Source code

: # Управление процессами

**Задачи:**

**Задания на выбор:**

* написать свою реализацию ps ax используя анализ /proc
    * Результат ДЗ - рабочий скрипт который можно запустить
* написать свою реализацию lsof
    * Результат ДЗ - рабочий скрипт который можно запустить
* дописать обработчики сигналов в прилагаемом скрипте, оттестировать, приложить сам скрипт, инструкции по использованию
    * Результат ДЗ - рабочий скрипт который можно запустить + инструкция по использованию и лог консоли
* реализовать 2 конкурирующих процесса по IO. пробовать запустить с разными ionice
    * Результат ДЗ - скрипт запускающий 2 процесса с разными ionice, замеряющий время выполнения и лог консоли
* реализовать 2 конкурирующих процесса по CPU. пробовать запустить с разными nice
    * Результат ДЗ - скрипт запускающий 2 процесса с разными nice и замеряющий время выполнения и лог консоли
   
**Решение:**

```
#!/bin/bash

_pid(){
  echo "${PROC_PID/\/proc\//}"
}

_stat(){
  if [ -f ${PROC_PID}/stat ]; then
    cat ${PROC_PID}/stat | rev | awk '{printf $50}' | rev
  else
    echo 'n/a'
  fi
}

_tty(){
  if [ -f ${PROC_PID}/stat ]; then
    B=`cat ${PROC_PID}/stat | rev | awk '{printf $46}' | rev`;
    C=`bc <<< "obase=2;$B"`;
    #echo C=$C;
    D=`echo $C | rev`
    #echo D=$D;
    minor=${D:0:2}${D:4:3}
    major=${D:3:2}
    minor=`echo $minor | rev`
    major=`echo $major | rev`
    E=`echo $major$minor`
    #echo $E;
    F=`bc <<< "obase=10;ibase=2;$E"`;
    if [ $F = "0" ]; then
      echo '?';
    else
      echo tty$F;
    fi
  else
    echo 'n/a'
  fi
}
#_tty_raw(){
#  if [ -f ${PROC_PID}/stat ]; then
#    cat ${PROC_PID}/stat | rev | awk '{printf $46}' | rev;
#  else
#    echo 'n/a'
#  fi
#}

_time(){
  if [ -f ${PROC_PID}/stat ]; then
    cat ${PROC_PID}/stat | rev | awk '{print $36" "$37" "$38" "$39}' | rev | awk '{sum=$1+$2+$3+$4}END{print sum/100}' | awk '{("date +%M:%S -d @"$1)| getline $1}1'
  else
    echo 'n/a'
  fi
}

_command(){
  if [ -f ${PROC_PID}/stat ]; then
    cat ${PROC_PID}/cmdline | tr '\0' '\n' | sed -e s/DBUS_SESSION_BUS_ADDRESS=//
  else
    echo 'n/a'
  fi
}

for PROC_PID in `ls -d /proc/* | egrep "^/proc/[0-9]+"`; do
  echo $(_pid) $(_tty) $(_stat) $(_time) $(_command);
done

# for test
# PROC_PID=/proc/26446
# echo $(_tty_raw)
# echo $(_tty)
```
□ □ □ □
● **Instructions to follow**:
Retype the entire listing without altering anything.

● **Task output**:
Source code

: # Управление процессами

**Задачи:**

**Задания на выбор:**

* написать свою реализацию ps ax используя анализ /proc
    * Результат ДЗ - рабочий скрипт который можно запустить
* написать свою реализацию lsof
    * Результат ДЗ - рабочий скрипт который можно запустить
* дописать обработчики сигналов в прилагаемом скрипте, оттестировать, приложить сам скрипт, инструкции по использованию
    * Результат ДЗ - рабочий скрипт который можно запустить + инструкция по использованию и лог консоли
* реализовать 2 конкурирующих процесса по IO. пробовать запустить с разными ionice
    * Результат ДЗ - скрипт запускающий 2 процесса с разными ionice, замеряющий время выполнения и лог консоли
* реализовать 2 конкурирующих процесса по CPU. пробовать запустить с разными nice
    * Результат ДЗ - скрипт запускающий 2 процесса с разными nice и замеряющий время выполнения и лог консоли
   
**Решение:**

```
#!/bin/bash

_pid(){
  echo "${PROC_PID/\/proc\//}"
}

_stat(){
  if [ -f ${PROC_PID}/stat ]; then
    cat ${PROC_PID}/stat | rev | awk '{printf $50}' | rev
  else
    echo 'n/a'
  fi
}

_tty(){
  if [ -f ${PROC_PID}/stat ]; then
    B=`cat ${PROC_PID}/stat | rev | awk '{printf $46}' | rev`;
    C=`bc <<< "obase=2;$B"`;
    #echo C=$C;
    D=`echo $C | rev`
    #echo D=$D;
    minor=${D:0:2}${D:4:3}
    major=${D:3:2}
    minor=`echo $minor | rev`
    major=`echo $major | rev`
    E=`echo $major$minor`
    #echo $E;
    F=`bc <<< "obase=10;ibase=2;$E"`;
    if [ $F = "0" ]; then
      echo '?';
    else
      echo tty$F;
    fi
  else
    echo 'n/a'
  fi
}
#_tty_raw(){
#  if [ -f ${PROC_PID}/stat ]; then
#    cat ${PROC_PID}/stat | rev | awk '{printf $46}' | rev;
#  else
#    echo 'n/a'
#  fi
#}

_time(){
  if [ -f ${PROC_PID}/stat ]; then
    cat ${PROC_PID}/stat | rev | awk '{print $36" "$37" "$38" "$39}' | rev | awk '{sum=$1+$2+$3+$4}END{print sum/100}' | awk '{("date +%M:%S -d @"$1)| getline $1}1'
  else
    echo 'n/a'
  fi
}

_command(){
  if [ -f ${PROC_PID}/stat ]; then
    cat ${PROC_PID}/cmdline | tr '\0' '\n' | sed -e s/DBUS_SESSION_BUS_ADDRESS=//
  else
    echo 'n/a'
  fi
}

for PROC_PID in `ls -d /proc/* | egrep "^/proc/[0-9]+"`; do
  echo $(_pid) $(_tty) $(_stat) $(_time) $(_command);
done

# for test
# PROC_PID=/proc/26446
# echo $(_tty_raw)
# echo $(_tty)
```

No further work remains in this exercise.